WORK TASK:
Find the word "other" in the listing below. Copy every line that has it.

-----

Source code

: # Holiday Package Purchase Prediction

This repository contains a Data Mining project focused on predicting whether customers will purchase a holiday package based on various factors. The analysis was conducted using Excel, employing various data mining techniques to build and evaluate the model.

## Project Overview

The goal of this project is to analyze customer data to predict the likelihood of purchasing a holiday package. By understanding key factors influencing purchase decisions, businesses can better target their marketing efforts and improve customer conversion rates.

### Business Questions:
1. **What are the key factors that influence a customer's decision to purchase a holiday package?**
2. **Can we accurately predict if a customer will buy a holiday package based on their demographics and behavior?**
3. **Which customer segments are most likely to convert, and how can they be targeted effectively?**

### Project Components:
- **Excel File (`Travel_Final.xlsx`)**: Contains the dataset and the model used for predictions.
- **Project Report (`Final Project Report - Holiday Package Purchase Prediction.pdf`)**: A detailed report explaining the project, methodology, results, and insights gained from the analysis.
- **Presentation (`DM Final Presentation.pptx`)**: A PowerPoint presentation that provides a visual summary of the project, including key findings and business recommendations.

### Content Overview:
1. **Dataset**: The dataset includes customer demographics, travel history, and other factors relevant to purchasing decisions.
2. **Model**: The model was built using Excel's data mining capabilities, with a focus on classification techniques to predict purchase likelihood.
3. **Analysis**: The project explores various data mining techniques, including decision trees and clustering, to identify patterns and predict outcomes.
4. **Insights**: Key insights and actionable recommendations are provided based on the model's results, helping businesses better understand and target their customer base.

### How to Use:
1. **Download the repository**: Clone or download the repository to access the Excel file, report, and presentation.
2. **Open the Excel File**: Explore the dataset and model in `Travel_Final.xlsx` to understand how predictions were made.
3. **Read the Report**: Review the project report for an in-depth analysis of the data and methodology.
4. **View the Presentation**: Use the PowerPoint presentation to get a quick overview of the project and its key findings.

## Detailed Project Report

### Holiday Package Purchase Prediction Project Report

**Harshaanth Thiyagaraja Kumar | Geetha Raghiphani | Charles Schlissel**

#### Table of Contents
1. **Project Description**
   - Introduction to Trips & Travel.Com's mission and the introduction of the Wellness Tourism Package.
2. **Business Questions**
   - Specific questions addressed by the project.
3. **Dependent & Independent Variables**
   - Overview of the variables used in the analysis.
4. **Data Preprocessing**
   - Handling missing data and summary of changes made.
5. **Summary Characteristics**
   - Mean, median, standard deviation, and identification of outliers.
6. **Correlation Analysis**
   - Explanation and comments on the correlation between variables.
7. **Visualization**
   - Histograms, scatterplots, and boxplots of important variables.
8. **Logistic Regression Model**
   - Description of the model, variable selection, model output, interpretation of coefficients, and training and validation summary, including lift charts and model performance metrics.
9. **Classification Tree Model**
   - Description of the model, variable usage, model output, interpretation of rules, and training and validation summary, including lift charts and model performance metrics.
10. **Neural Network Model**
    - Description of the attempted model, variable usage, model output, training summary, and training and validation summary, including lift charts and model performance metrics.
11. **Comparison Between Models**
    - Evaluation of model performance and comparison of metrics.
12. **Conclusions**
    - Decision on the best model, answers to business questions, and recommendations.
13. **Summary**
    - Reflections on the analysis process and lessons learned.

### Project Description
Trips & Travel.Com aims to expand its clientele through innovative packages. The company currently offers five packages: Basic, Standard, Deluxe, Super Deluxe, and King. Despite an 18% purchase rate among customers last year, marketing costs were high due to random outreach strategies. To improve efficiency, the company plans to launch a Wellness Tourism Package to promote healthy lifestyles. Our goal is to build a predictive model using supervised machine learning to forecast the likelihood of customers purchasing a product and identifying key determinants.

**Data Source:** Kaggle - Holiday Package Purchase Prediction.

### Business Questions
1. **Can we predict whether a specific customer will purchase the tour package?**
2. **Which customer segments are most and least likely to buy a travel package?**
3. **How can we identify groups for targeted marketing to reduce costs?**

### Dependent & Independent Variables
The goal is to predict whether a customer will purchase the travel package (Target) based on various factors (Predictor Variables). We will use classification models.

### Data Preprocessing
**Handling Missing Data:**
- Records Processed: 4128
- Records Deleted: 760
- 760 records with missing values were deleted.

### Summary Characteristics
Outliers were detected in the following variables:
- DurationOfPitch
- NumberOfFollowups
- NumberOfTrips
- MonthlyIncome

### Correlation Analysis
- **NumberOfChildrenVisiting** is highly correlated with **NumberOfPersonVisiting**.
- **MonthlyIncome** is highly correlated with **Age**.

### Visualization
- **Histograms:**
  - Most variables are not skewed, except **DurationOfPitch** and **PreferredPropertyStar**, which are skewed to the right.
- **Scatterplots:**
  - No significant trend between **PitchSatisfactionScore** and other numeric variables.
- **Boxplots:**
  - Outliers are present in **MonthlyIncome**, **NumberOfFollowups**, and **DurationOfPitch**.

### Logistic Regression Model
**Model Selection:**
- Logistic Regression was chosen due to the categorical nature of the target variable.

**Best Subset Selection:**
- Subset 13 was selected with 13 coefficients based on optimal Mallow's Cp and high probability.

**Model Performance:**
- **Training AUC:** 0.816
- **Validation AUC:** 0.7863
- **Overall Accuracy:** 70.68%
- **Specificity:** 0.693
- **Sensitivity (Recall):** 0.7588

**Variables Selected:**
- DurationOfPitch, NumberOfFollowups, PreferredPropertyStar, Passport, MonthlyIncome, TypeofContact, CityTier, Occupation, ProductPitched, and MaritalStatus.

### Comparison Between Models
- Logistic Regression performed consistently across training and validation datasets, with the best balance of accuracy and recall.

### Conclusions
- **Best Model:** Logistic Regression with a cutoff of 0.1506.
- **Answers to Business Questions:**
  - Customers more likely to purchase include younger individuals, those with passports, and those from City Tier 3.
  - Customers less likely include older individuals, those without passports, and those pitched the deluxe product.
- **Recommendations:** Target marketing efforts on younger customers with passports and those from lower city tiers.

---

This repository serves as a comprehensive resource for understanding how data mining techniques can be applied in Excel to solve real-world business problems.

-----

EXERCISE ANSWER:
1. **Dataset**: The dataset includes customer demographics, travel history, and other factors relevant to purchasing decisions.
  - No significant trend between **PitchSatisfactionScore** and other numeric variables.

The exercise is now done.